Problem to solve: Pictures aside, can you reproduce the records word for word?

Dataset records:
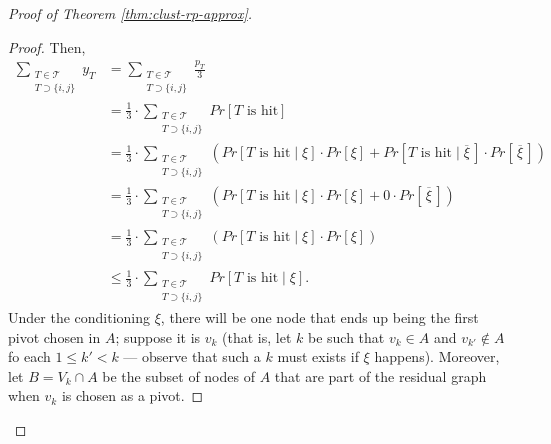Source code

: \begin{proof}[Proof of Theorem \ref{thm:clust-rp-approx}]
\begin{proof}
    Then,
    \begin{align*}
        \sum_{\substack{T \in \mathcal{T}\\T \supset \{i,j\}}} y_T &= \sum_{\substack{T \in \mathcal{T}\\T \supset \{i,j\}}} \frac{p_T}3\\
        &=\frac13 \cdot \sum_{\substack{T \in \mathcal{T}\\T \supset \{i,j\}}} Pr[T \text{ is hit}]\\
        &=\frac13 \cdot \sum_{\substack{T \in \mathcal{T}\\T \supset \{i,j\}}} \left( Pr[T \text{ is hit} \mid \xi] \cdot Pr[\xi] +  Pr\left[T \text{ is hit} \mid \overline{\xi}\,\right] \cdot Pr\left[\,\overline{\xi}\,\right]\right)\\
        &=\frac13 \cdot \sum_{\substack{T \in \mathcal{T}\\T \supset \{i,j\}}} \left( Pr[T \text{ is hit} \mid \xi] \cdot Pr[\xi] +  0 \cdot Pr\left[\,\overline{\xi}\,\right]\right)\\
        &=\frac13 \cdot \sum_{\substack{T \in \mathcal{T}\\T \supset \{i,j\}}} \left( Pr[T \text{ is hit} \mid \xi] \cdot Pr[\xi]\right)\\
        &\le \frac13 \cdot \sum_{\substack{T \in \mathcal{T}\\T \supset \{i,j\}}}  Pr[T \text{ is hit} \mid \xi].
    \end{align*}
    Under the conditioning $\xi$, there will be one node that ends up being the first  pivot chosen in $A$; suppose it is $v_k$ (that is, let $k$ be such that $v_k \in A$ and $v_{k'} \not\in A$ fo each $1 \le k' < k$ --- observe that such a $k$ must exists if $\xi$ happens).
    Moreover, let $B = V_k \cap A$ be the subset of nodes of $A$ that are part of the residual graph when $v_k$ is chosen as a pivot.


\end{proof}
\end{proof}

Reply to the task:
Source code

: \begin{proof}[Proof of Theorem \ref{thm:clust-rp-approx}]
\begin{proof}
    Then,
    \begin{align*}
        \sum_{\substack{T \in \mathcal{T}\\T \supset \{i,j\}}} y_T &= \sum_{\substack{T \in \mathcal{T}\\T \supset \{i,j\}}} \frac{p_T}3\\
        &=\frac13 \cdot \sum_{\substack{T \in \mathcal{T}\\T \supset \{i,j\}}} Pr[T \text{ is hit}]\\
        &=\frac13 \cdot \sum_{\substack{T \in \mathcal{T}\\T \supset \{i,j\}}} \left( Pr[T \text{ is hit} \mid \xi] \cdot Pr[\xi] +  Pr\left[T \text{ is hit} \mid \overline{\xi}\,\right] \cdot Pr\left[\,\overline{\xi}\,\right]\right)\\
        &=\frac13 \cdot \sum_{\substack{T \in \mathcal{T}\\T \supset \{i,j\}}} \left( Pr[T \text{ is hit} \mid \xi] \cdot Pr[\xi] +  0 \cdot Pr\left[\,\overline{\xi}\,\right]\right)\\
        &=\frac13 \cdot \sum_{\substack{T \in \mathcal{T}\\T \supset \{i,j\}}} \left( Pr[T \text{ is hit} \mid \xi] \cdot Pr[\xi]\right)\\
        &\le \frac13 \cdot \sum_{\substack{T \in \mathcal{T}\\T \supset \{i,j\}}}  Pr[T \text{ is hit} \mid \xi].
    \end{align*}
    Under the conditioning $\xi$, there will be one node that ends up being the first  pivot chosen in $A$; suppose it is $v_k$ (that is, let $k$ be such that $v_k \in A$ and $v_{k'} \not\in A$ fo each $1 \le k' < k$ --- observe that such a $k$ must exists if $\xi$ happens).
    Moreover, let $B = V_k \cap A$ be the subset of nodes of $A$ that are part of the residual graph when $v_k$ is chosen as a pivot.


\end{proof}
\end{proof}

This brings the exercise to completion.